In this review, a total of 23 NPWT episodes and 13 conventional dressing episodes over sternal wounds were retrospectively reviewed (Table 3). NPWT was adopted at subatmospheric pressure of 80 to 125 mmHg. The treatment period of an episode of continuous NPWT ranged from 1 to 13 weeks. Within the NPWT group, the wound dressing was performed every 2 to 3 days by the wound care team. The treatment period for continuous conventional dressings ranged from 2 days to 3.5 weeks. Daily dressings were performed in the conventional dressing group.

 

Ho et al Table 3 ENG.jpg

 

Sternal wound healing

In this review, healing improvement of each sternal wound was evaluated at the end of each continuous episode of wound care.
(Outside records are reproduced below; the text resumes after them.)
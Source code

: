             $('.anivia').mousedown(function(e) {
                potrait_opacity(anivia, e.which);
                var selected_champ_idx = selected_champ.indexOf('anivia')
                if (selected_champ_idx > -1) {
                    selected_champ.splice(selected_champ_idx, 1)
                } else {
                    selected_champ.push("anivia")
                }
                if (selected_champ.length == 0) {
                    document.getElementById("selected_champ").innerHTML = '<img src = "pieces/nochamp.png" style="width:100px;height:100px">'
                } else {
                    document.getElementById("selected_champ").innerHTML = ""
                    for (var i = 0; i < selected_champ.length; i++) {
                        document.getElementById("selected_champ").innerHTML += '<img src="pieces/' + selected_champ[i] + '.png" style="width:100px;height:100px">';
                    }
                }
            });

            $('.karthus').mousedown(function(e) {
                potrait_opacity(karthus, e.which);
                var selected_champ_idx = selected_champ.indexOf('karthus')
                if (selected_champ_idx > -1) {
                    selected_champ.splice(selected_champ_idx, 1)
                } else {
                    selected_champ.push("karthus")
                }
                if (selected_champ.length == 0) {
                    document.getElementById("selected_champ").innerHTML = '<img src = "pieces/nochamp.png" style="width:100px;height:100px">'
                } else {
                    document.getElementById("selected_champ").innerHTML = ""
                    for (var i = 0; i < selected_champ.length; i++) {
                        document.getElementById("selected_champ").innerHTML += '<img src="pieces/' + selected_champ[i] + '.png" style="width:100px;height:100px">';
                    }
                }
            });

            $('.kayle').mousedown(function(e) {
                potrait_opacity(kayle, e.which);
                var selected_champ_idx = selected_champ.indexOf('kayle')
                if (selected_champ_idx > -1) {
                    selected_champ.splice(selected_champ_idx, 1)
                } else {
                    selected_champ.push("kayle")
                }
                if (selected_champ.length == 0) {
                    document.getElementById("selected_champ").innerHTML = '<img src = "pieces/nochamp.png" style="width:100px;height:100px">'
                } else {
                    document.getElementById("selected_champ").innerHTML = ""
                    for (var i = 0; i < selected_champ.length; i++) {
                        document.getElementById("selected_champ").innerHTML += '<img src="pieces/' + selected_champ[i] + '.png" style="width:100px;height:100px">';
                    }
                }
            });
Additional wound care improvement was identified at the mid-point of the treatment period if the continuous episode of treatment was more than 2 weeks.

Conventional dressing

In the continuous conventional dressing care group, no sternal wound healing was achieved in 2 days to 1 week. Approximately 2.5–3% of sternal wound healing was achieved in 10 days to 3.5 weeks. With the presence of sternal wire, 4–5% of sternal wound healing was noted in 5 days to 2 weeks. No significant impaired healing was noted with the presence of sternal wires by conventional dressing regimes. However, better healing occurred in 11% of sternal wounds after removal of the sternal wire and application of conventional dressings for 1 week. In two different subjects, no significant wound improvement or signs of healing occurred in 2 days of conventional dressing after surgical debridement or wire removal respectively. There was an unsatisfactory healing effect over sternal wounds as the result of using conventional dressings. Healing of sternal wound by continuous conventional dressing is summarised in Figure 1.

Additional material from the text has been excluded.